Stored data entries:
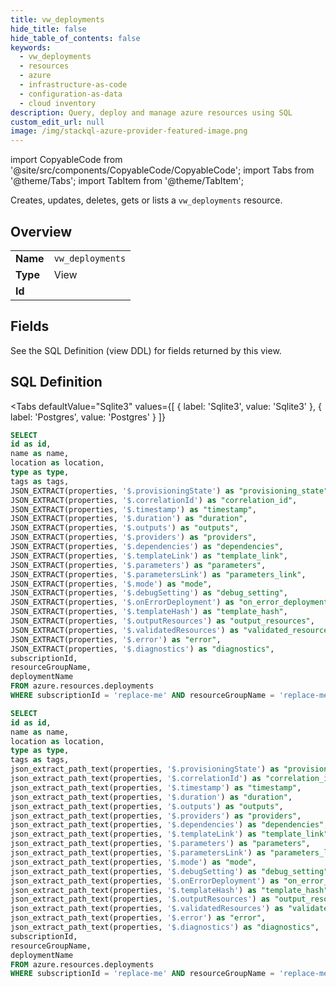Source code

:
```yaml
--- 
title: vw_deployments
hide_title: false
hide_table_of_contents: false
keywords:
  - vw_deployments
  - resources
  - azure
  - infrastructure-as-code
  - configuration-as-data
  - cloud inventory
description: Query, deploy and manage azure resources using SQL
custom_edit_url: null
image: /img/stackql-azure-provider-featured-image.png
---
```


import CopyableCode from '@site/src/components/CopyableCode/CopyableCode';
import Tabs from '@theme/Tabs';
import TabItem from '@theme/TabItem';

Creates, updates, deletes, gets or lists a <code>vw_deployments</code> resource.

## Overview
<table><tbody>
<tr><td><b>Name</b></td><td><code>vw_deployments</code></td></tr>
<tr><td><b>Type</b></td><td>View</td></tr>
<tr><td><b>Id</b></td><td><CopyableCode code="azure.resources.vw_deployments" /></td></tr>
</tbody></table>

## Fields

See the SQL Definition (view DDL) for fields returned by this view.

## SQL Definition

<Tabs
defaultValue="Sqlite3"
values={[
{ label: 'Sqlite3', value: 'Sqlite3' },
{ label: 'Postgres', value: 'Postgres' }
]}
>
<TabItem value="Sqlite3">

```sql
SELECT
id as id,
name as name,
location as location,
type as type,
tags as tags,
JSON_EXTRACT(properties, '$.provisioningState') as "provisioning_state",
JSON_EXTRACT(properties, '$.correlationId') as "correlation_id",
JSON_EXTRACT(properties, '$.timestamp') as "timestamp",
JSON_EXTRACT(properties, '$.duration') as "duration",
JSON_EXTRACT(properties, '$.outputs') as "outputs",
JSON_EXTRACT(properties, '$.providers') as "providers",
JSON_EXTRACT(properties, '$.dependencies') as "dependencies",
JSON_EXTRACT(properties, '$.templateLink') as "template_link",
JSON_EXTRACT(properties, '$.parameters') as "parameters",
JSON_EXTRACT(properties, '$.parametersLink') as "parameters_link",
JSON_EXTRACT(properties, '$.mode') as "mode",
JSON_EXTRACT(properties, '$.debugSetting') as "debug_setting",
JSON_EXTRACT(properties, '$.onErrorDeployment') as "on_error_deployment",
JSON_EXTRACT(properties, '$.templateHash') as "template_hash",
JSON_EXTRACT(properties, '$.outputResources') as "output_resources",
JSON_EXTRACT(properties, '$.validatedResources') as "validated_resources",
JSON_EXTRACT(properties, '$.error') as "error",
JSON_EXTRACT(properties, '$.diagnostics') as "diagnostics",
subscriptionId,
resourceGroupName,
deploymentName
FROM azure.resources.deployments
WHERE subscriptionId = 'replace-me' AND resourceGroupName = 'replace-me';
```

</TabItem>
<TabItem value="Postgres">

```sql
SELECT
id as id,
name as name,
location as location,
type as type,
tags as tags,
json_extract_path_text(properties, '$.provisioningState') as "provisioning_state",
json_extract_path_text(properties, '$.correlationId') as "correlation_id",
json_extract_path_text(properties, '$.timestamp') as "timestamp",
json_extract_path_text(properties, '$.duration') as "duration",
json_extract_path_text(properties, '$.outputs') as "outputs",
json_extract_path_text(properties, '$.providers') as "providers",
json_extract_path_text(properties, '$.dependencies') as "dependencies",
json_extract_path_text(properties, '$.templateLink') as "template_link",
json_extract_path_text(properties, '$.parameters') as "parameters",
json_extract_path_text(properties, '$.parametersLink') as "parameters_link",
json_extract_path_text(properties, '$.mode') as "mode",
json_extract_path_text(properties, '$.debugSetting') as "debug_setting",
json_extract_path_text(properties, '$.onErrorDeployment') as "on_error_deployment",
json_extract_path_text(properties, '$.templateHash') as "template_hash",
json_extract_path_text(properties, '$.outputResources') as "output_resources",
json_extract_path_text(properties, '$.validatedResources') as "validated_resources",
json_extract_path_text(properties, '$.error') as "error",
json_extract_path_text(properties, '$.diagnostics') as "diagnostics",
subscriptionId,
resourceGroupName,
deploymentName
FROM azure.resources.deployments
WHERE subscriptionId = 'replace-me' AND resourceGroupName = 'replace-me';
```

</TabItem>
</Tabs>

REQUIREMENT: What is needed is a single number: how many lines of the data contain the word "TabItem".

OUTPUT OF THE EXERCISE: 5